おおエリクソン。なぜに心理学でなくということはさておいて, 確実に解いておきたい。
エリクソンは, 心理社会的側面に着目した発達理論を提唱しました。各段階で達成すべき課題と, 危機を設定したのが特徴的です。こちらを参考にしました。

選択肢1 誤り。選択肢は乳児期の発達課題です。エリクソンは, 乳時期の発達課題として, 口を通じて自分の周りの世界を学び, 周囲の世界が信頼するに値すると感じることができるか否かで, その後の親密な人間関係を築き上げていく土台が作られると考えました。フロイトの理論で言うと口唇期にあたるかなあ。

選択肢2 誤り。選択肢は児童前期の発達課題です。この時期は, 排泄のコントロールを通じて自律性の感覚を身につけることが重要です。うまく排泄ができれば親にほめられ, 失敗すると恥ずかしい思いを, 幼児は体験します。精神分析などではこの時期のトイレットコントロールの有無などを重視したりします。

選択肢3 誤り。選択肢は学齢期の発達課題です。学齢期に達すると, 子どもは学校で急速に知識や技能を修得します。この際に勤勉さが十分に成功しないと, 劣等感が生ずるとされています。この頃はギャングエイジとも言われ, 周囲の仲間との集団生活が重要なテーマになってくる時期でもありますね。
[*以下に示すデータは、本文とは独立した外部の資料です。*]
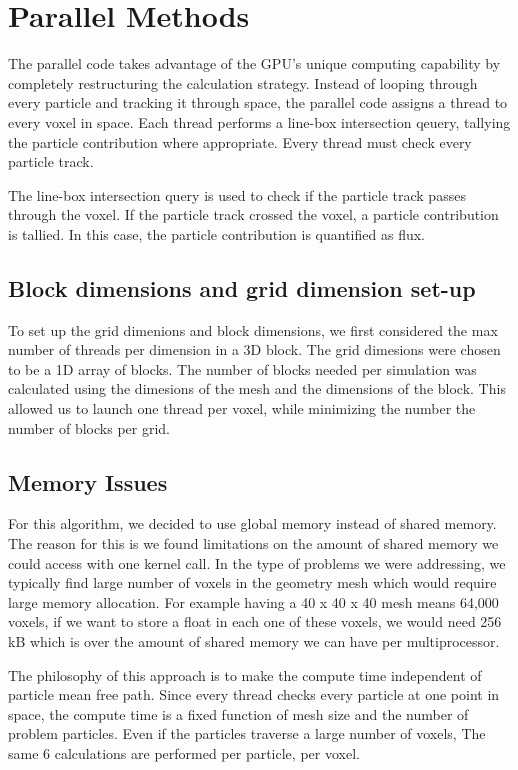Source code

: \section{Parallel Methods}
The parallel code takes advantage of the GPU's unique computing capability by
completely restructuring the calculation strategy. Instead of looping through
every particle and tracking it through space, the parallel code assigns a thread
to every voxel in space. Each thread performs a line-box intersection qeuery,
tallying the particle contribution where appropriate. Every thread must check
every particle track. 

The line-box intersection query is used to check if the particle track passes 
through the voxel. If the particle track crossed the voxel, a particle contribution 
is tallied. In this case, the particle contribution is quantified as flux. 

\subsection{Block dimensions and grid dimension set-up}
To set up the grid dimenions and block dimensions, we first considered the max number of 
threads per dimension in a 3D block. 
The grid dimesions were chosen to be a 1D array of blocks. The number of blocks 
needed per simulation was calculated using the dimesions of the mesh and the 
dimensions of the block. This allowed us to launch one thread per voxel, while 
minimizing the number the number of blocks per grid. 

\subsection{Memory Issues}
For this algorithm, we decided to use global memory instead of shared memory. 
The reason for this is we found limitations on the amount of shared memory we 
could access with one kernel call. In the type of problems we were addressing, 
we typically find large number of voxels in the geometry mesh which would require 
large memory allocation. For example having a 40 x 40 x 40 mesh means 64,000 
voxels, if we want to store a float in each one of these voxels, we would need 
256 kB which is over the amount of shared memory we can have per multiprocessor.   


The philosophy of this approach is to make the compute time independent of
particle mean free path. Since every thread checks every particle at one point
in space, the compute time is a fixed function of mesh size and the number of
problem particles. Even if the particles traverse a large number of voxels, The
same 6 calculations are performed per particle, per voxel.

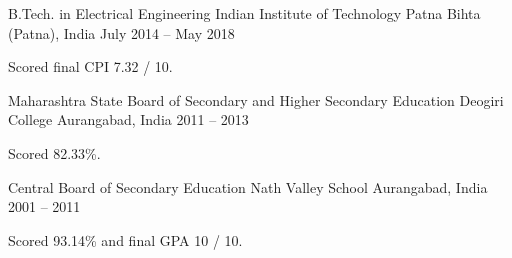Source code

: 
\begin{cventries}

\cventry
	{B.Tech. in Electrical Engineering} %
	{Indian Institute of Technology Patna} %
	{Bihta (Patna), India} %
	{July 2014 -- May 2018} %
	{\begin{cvitems} %
		\item {Scored final CPI 7.32 / 10.}
	\end{cvitems}}

\cventry
	{Maharashtra State Board of Secondary and Higher Secondary Education} %
	{Deogiri College} %
	{Aurangabad, India} %
	{2011 -- 2013} %
	{\begin{cvitems} %
		\item {Scored 82.33\%.}
	\end{cvitems}}

\cventry
	{Central Board of Secondary Education} %
	{Nath Valley School} %
	{Aurangabad, India} %
	{2001 -- 2011} %
	{\begin{cvitems} %
		\item {Scored 93.14\% and final GPA 10 / 10.}
	\end{cvitems}}

\end{cventries}
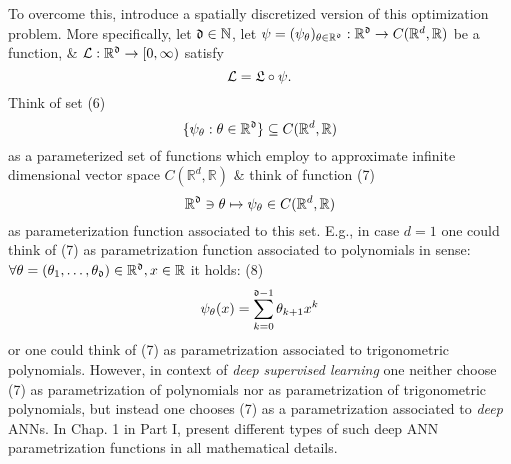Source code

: \documentclass{article}
\begin{document}
To overcome this, introduce a spatially discretized version of this optimization problem. More specifically, let ${\frak d}\in\mathbb{N}$, let $\psi = (\psi_\theta)_{\theta\in\mathbb{R}^{\frak d}}:\mathbb{R}^{\frak d}\to C(\mathbb{R}^d,\mathbb{R})$ be a function, \& ${\cal L}:\mathbb{R}^{\frak d}\to[0,\infty)$ satisfy
\begin{equation}
	{\cal L} = {\frak L}\circ\psi.
\end{equation}
Think of set (6)
\begin{equation}
	\{\psi_\theta:\theta\in\mathbb{R}^{\frak d}\}\subseteq C(\mathbb{R}^d,\mathbb{R})
\end{equation}
as a parameterized set of functions which employ to approximate infinite dimensional vector space $C(\mathbb{R}^d,\mathbb{R})$ \& think of function (7)
\begin{equation}
	\mathbb{R}^{\frak d}\ni\theta\mapsto\psi_\theta\in C(\mathbb{R}^d,\mathbb{R})
\end{equation}
as parameterization function associated to this set. E.g., in case $d = 1$ one could think of (7) as parametrization function associated to polynomials in sense: $\forall\theta = (\theta_1,\ldots,\theta_{\frak d})\in\mathbb{R}^{\frak d},x\in\mathbb{R}$ it holds: (8)
\begin{equation}
	\psi_\theta(x) = \sum_{k=0}^{{\frak d} - 1} \theta_{k+1}x^k
\end{equation}
or one could think of (7) as parametrization associated to trigonometric polynomials. However, in context of {\it deep supervised learning} one neither choose (7) as parametrization of polynomials nor as parametrization of trigonometric polynomials, but instead one chooses (7) as a parametrization associated to {\it deep} ANNs. In Chap. 1 in Part I, present different types of such deep ANN parametrization functions in all mathematical details.
\end{document}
選択肢4 誤り。選択肢は青年期の発達課題です。この時期は, 自分がどんな人間かということ (同一性) を確立することが課題となり, これに失敗すると役割混乱が起こって同一性拡散という病理が生ずるとしています。同一性ってなにやらわかりにくいけど, 僕はざっくりと「自分が許している自分らしさ」みないなものと理解しています。例えば, 目上の人に怒られたり, 他者をうらやましがったりしたとしても「まあ俺は俺だし, 俺は俺自身のこと嫌いじゃないしね」みたいな感覚かなあ。
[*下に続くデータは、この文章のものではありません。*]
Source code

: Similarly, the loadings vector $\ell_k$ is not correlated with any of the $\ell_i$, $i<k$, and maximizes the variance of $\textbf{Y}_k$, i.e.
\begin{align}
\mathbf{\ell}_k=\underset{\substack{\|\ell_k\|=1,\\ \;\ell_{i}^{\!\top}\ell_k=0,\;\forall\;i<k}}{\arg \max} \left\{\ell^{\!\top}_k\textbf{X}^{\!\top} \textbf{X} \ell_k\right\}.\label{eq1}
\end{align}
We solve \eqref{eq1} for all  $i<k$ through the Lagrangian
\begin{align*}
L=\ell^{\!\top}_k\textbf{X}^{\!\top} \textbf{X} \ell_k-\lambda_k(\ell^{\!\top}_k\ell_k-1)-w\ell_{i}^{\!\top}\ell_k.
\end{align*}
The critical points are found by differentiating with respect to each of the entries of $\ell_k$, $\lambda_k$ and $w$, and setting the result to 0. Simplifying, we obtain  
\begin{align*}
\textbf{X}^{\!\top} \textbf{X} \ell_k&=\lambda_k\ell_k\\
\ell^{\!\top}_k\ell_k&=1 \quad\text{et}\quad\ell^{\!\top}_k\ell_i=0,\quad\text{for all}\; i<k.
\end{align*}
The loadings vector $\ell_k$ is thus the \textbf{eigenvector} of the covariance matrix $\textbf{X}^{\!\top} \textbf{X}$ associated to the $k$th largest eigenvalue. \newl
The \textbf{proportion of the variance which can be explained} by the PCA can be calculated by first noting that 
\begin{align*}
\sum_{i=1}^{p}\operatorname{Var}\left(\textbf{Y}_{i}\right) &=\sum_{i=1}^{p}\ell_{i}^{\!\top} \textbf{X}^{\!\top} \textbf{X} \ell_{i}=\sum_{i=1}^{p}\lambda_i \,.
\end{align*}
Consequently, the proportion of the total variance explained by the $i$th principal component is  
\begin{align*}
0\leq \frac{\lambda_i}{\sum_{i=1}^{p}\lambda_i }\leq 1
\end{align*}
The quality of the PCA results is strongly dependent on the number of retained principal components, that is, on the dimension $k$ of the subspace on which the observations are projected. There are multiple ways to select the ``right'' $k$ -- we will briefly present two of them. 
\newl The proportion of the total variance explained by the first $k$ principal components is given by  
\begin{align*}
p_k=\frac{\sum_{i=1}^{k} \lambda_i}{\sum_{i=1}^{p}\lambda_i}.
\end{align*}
選択肢5 正答。前成人期の発達課題は, 他者と真の親密な相互関係をもつという課題です。これもざっくりとした説明になってしまいますが, 自分とは違う価値観の他者と, 価値観の違いをもったままでお互いに配慮し合えるかどうかという感じです。これって結構難しい発達課題ですよね。大人でもできていない人いっぱいいるもの。

さて今日はここまでー。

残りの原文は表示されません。